## What the task asks
Each line below with the string "backend" should be copied.

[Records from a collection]
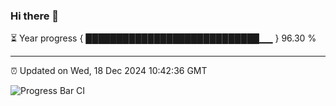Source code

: ### Hi there 👋

⏳ Year progress { ████████████████████████████▁▁ } 96.30 %

---

⏰ Updated on Wed, 18 Dec 2024 10:42:36 GMT

![Progress Bar CI](https://github.com/IshwaranRudhara/GIT-ACTION/workflows/Progress%20Bar%20CI/badge.svg)
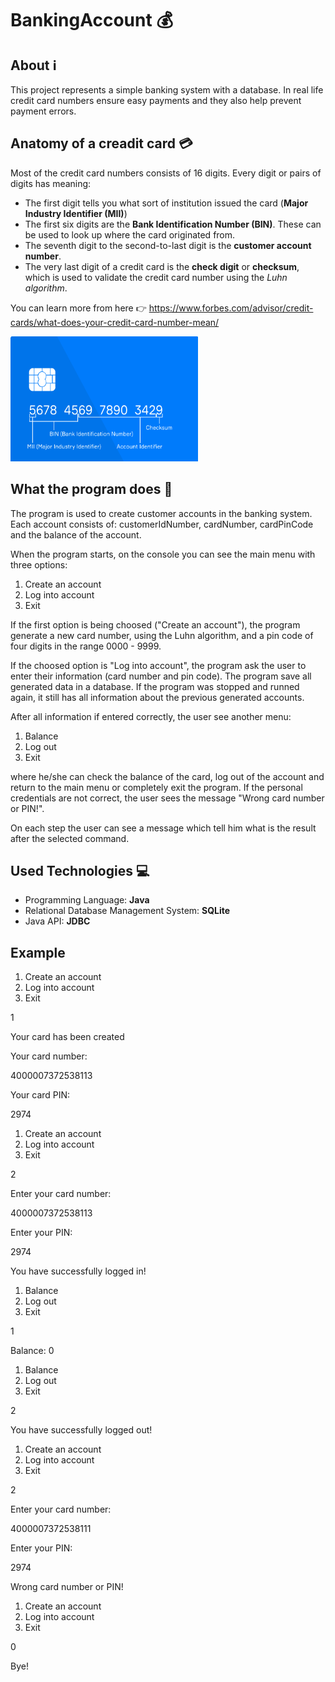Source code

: # BankingAccount :moneybag:

## About :information_source:

This project represents a simple banking system with a database. In real life credit card numbers ensure easy payments and they also help prevent payment errors. 

## Anatomy of a creadit card :credit_card:

Most of the credit card numbers consists of 16 digits. Every digit or pairs of digits has meaning:
* The first digit tells you what sort of institution issued the card (**Major Industry Identifier (MII)**)
* The first six digits are the **Bank Identification Number (BIN)**. These can be used to look up where the card originated from.
* The seventh digit to the second-to-last digit is the **customer account number**.
* The very last digit of a credit card is the **check digit** or **checksum**, which is used to validate the credit card number using the _Luhn algorithm_.

You can learn more from here :point_right: https://www.forbes.com/advisor/credit-cards/what-does-your-credit-card-number-mean/

<img src="https://github.com/nikolst/BankingAccount/blob/main/Screenshot%202022-03-20%20at%2022.16.17.png" width="300" height="200">

## What the program does :mag_right:

The program is used to create customer accounts in the banking system. Each account consists of: customerIdNumber, cardNumber, cardPinCode and the balance of the account. 

When the program starts, on the console you can see the main menu with three options:

1. Create an account
2. Log into account
0. Exit

If the first option is being choosed ("Create an account"), the program generate a new card number, using the Luhn algorithm, and a pin code of four digits in the range 0000 - 9999. 

If the choosed option is "Log into account", the program ask the user to enter their information (card number and pin code). The program save all generated data in a database. If the program was stopped and runned again, it still has all information about the previous generated accounts. 

After all information if entered correctly, the user see another menu:

1. Balance
2. Log out
0. Exit

where he/she can check the balance of the card, log out of the account and return to the main menu or completely exit the program. If the personal credentials are not correct, the user sees the message "Wrong card number or PIN!". 

On each step the user can see a message which tell him what is the result after the selected command. 

## Used Technologies :computer:

* Programming Language: **Java**
* Relational Database Management System: **SQLite**
* Java API: **JDBC**

## Example

1. Create an account
2. Log into account
0. Exit

1

Your card has been created

Your card number:

4000007372538113

Your card PIN:

2974

1. Create an account
2. Log into account
0. Exit

2

Enter your card number:

4000007372538113

Enter your PIN:

2974

You have successfully logged in!

1. Balance
2. Log out
0. Exit

1

Balance: 0
1. Balance
2. Log out
0. Exit

2

You have successfully logged out!

1. Create an account
2. Log into account
0. Exit

2

Enter your card number:

4000007372538111

Enter your PIN:

2974

Wrong card number or PIN!

1. Create an account
2. Log into account
0. Exit

0

Bye!
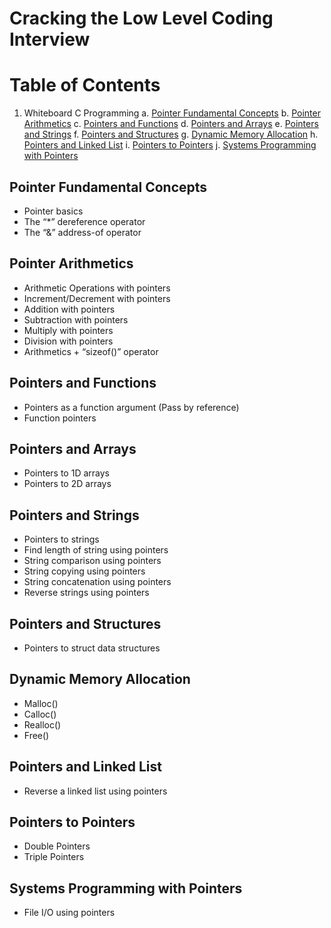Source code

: # Cracking the Low Level Coding Interview

# Table of Contents
1. Whiteboard C Programming
    a. [Pointer Fundamental Concepts](#pointer-fundamental-concepts)
    b. [Pointer Arithmetics](#pointer-arithmetics)
    c. [Pointers and Functions](#pointers-and-functions)
    d. [Pointers and Arrays](#pointers-and-arrays)
    e. [Pointers and Strings](#pointers-and-strings)
    f. [Pointers and Structures](#pointers-and-structures)
    g. [Dynamic Memory Allocation](#dynamic-memory-allocation)
    h. [Pointers and Linked List](#pointers-and-linked-list)
    i. [Pointers to Pointers](#pointers-to-pointers)
    j. [Systems Programming with Pointers](#systems-programming-with-pointers)

## Pointer Fundamental Concepts
- Pointer basics
- The “*” dereference operator
- The “&” address-of operator

## Pointer Arithmetics
- Arithmetic Operations with pointers
- Increment/Decrement with pointers
- Addition with pointers
- Subtraction with pointers
- Multiply with pointers
- Division with pointers
- Arithmetics + “sizeof()” operator

## Pointers and Functions
- Pointers as a function argument (Pass by reference)
- Function pointers

## Pointers and Arrays
- Pointers to 1D arrays
- Pointers to 2D arrays

## Pointers and Strings
- Pointers to strings
- Find length of string using pointers
- String comparison using pointers
- String copying using pointers
- String concatenation using pointers
- Reverse strings using pointers

## Pointers and Structures
- Pointers to struct data structures

## Dynamic Memory Allocation
- Malloc()
- Calloc()
- Realloc()
- Free()

## Pointers and Linked List
- Reverse a linked list using pointers

## Pointers to Pointers
- Double Pointers
- Triple Pointers

## Systems Programming with Pointers
- File I/O using pointers
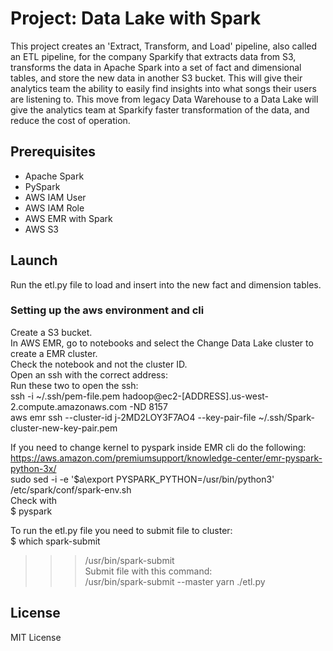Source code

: # Project: Data Lake with Spark
This project creates an 'Extract, Transform, and Load' pipeline, also called an ETL pipeline, for the company Sparkify that extracts data from S3, transforms the data in Apache Spark into a set of fact and dimensional tables, and store the new data in another S3 bucket. This will give their analytics team the ability to easily find insights into what songs their users are listening to. This move from legacy Data Warehouse to a Data Lake will give the analytics team at Sparkify faster transformation of the data, and reduce the cost of operation.


## Prerequisites
* Apache Spark
* PySpark
* AWS IAM User
* AWS IAM Role
* AWS EMR with Spark
* AWS S3


## Launch
Run the etl.py file to load and insert into the new fact and dimension tables.

### Setting up the aws environment and cli
Create a S3 bucket.  
In AWS EMR, go to notebooks and select the Change Data Lake cluster to create a EMR cluster.  
Check the notebook and not the cluster ID.  
Open an ssh with the correct address:  
Run these two to open the ssh:  
ssh -i ~/.ssh/pem-file.pem hadoop@ec2-[ADDRESS].us-west-2.compute.amazonaws.com -ND 8157  
aws emr ssh --cluster-id j-2MD2LOY3F7AO4 --key-pair-file ~/.ssh/Spark-cluster-new-key-pair.pem  

If you need to change kernel to pyspark inside EMR cli do the following:  
https://aws.amazon.com/premiumsupport/knowledge-center/emr-pyspark-python-3x/  
sudo sed -i -e '$a\export PYSPARK_PYTHON=/usr/bin/python3' /etc/spark/conf/spark-env.sh  
Check with  
$ pyspark  

To run the etl.py file you need to submit file to cluster:  
$ which spark-submit  
>>> /usr/bin/spark-submit  
Submit file with this command:  
/usr/bin/spark-submit --master yarn ./etl.py  

## License

MIT License
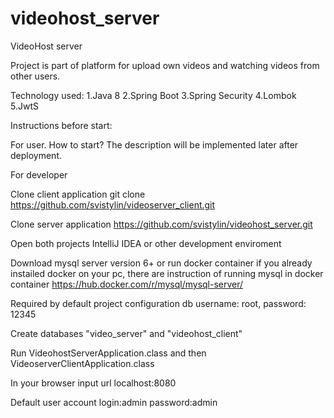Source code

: # videohost_server

VideoHost server

Project is part of platform for upload own videos and watching videos from other users.

Technology used: 
1.Java 8
2.Spring Boot 
3.Spring Security 
4.Lombok
5.JwtS

Instructions before start:

For user. How to start? The description will be implemented later after deployment.

For developer

Clone client application git clone https://github.com/svistylin/videoserver_client.git

Clone server application https://github.com/svistylin/videohost_server.git

Open both projects IntelliJ IDEA or other development enviroment

Download mysql server version 6+ or run docker container if you already instailed docker on your pc, there are instruction of running mysql in docker container https://hub.docker.com/r/mysql/mysql-server/

Required by default project configuration db username: root, password: 12345

Create databases "video_server" and "videohost_client"

Run VideohostServerApplication.class and then VideoserverClientApplication.class

In your browser input url localhost:8080

Default user account login:admin password:admin
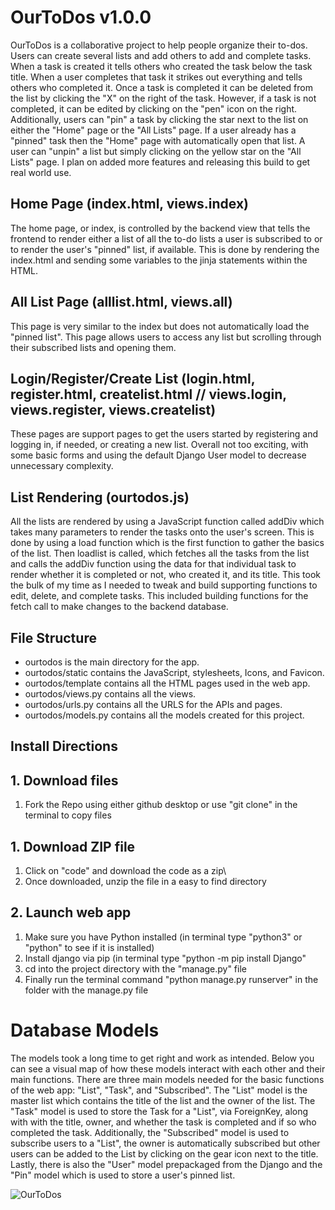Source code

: # OurToDos v1.0.0

OurToDos is a collaborative project to help people organize their to-dos. Users can create several lists and add others to add and complete tasks. When a task is created it tells others who created the task below the task title. When a user completes that task it strikes out everything and tells others who completed it. Once a task is completed it can be deleted from the list by clicking the "X" on the right of the task. However, if a task is not completed, it can be edited by clicking on the "pen" icon on the right. Additionally, users can "pin" a task by clicking the star next to the list on either the "Home" page or the "All Lists" page. If a user already has a "pinned" task then the "Home" page with automatically open that list. A user can "unpin" a list but simply clicking on the yellow star on the "All Lists" page. I plan on added more features and releasing this build to get real world use.

## Home Page (index.html, views.index)

The home page, or index, is controlled by the backend view that tells the frontend to render either a list of all the to-do lists a user is subscribed to or to render the user's "pinned" list, if available. This is done by rendering the index.html and sending some variables to the jinja statements within the HTML.

## All List Page (alllist.html, views.all)

This page is very similar to the index but does not automatically load the "pinned list". This page allows users to access any list but scrolling through their subscribed lists and opening them. 

## Login/Register/Create List (login.html, register.html, createlist.html // views.login, views.register, views.createlist)

These pages are support pages to get the users started by registering and logging in, if needed, or creating a new list. Overall not too exciting, with some basic forms and using the default Django User model to decrease unnecessary complexity. 

## List Rendering (ourtodos.js)

All the lists are rendered by using a JavaScript function called addDiv which takes many parameters to render the tasks onto the user's screen. This is done by using a load function which is the first function to gather the basics of the list. Then loadlist is called, which fetches all the tasks from the list and calls the addDiv function using the data for that individual task to render whether it is completed or not, who created it, and its title. This took the bulk of my time as I needed to tweak and build supporting functions to edit, delete, and complete tasks. This included building functions for the fetch call to make changes to the backend database.

## File Structure 

* ourtodos is the main directory for the app.
* ourtodos/static contains the JavaScript, stylesheets, Icons, and Favicon.
* ourtodos/template contains all the HTML pages used in the web app.
* ourtodos/views.py contains all the views.
* ourtodos/urls.py contains all the URLS for the APIs and pages.
* ourtodos/models.py contains all the models created for this project.

## Install Directions

## 1. Download files

1. Fork the Repo using either github desktop or use "git clone" in the terminal to copy files

## 1. Download ZIP file

1. Click on "code" and download the code as a zip\
2. Once downloaded, unzip the file in a easy to find directory

## 2. Launch web app

1. Make sure you have Python installed (in terminal type "python3" or "python" to see if it is installed)
2. Install django via pip (in terminal type "python -m pip install Django"
3. cd into the project directory with the "manage.py" file
4. Finally run the terminal command "python manage.py runserver" in the folder with the manage.py file

# Database Models

The models took a long time to get right and work as intended. Below you can see a visual map of how these models interact with each other and their main functions. There are three main models needed for the basic functions of the web app: "List", "Task", and "Subscribed". The "List" model is the master list which contains the title of the list and the owner of the list. The "Task" model is used to store the Task for a "List", via ForeignKey, along with with the title, owner, and whether the task is completed and if so who completed the task. Additionally, the "Subscribed" model is used to subscribe users to a "List", the owner is automatically subscribed but other users can be added to the List by clicking on the gear icon next to the title. Lastly, there is also the "User" model prepackaged from the Django and the "Pin" model which is used to store a user's pinned list.

![OurToDos](https://user-images.githubusercontent.com/94649017/178326640-b947f29b-1b11-4192-92b8-11026bcba0dc.jpeg)
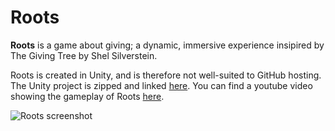 # Roots
**Roots** is a game about giving; a dynamic, immersive experience insipired by The Giving Tree by Shel Silverstein. 

Roots is created in Unity, and is therefore not well-suited to GitHub hosting. The Unity project is zipped and linked [here](https://drive.google.com/file/d/10rL8UgE_-3ouxu1kovFMN8porpMr4PwT/view?usp=sharing). You can find a youtube video showing the gameplay of Roots [here](https://www.youtube.com/watch?v=-tgr-CIqN08&feature=emb_title).

![Roots screenshot](https://uploads-ssl.webflow.com/63395fef5f15b31d8c64e86e/63399fe99841f91a74ab610e_DEERRENDER-p-1080.png)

## Worked solution
The home page, or index, is controlled by the backend view that tells the frontend to render either a list of all the to-do lists a user is subscribed to or to render the user's "pinned" list, if available. This is done by rendering the index.html and sending some variables to the jinja statements within the HTML.
All the lists are rendered by using a JavaScript function called addDiv which takes many parameters to render the tasks onto the user's screen. This is done by using a load function which is the first function to gather the basics of the list. Then loadlist is called, which fetches all the tasks from the list and calls the addDiv function using the data for that individual task to render whether it is completed or not, who created it, and its title. This took the bulk of my time as I needed to tweak and build supporting functions to edit, delete, and complete tasks. This included building functions for the fetch call to make changes to the backend database.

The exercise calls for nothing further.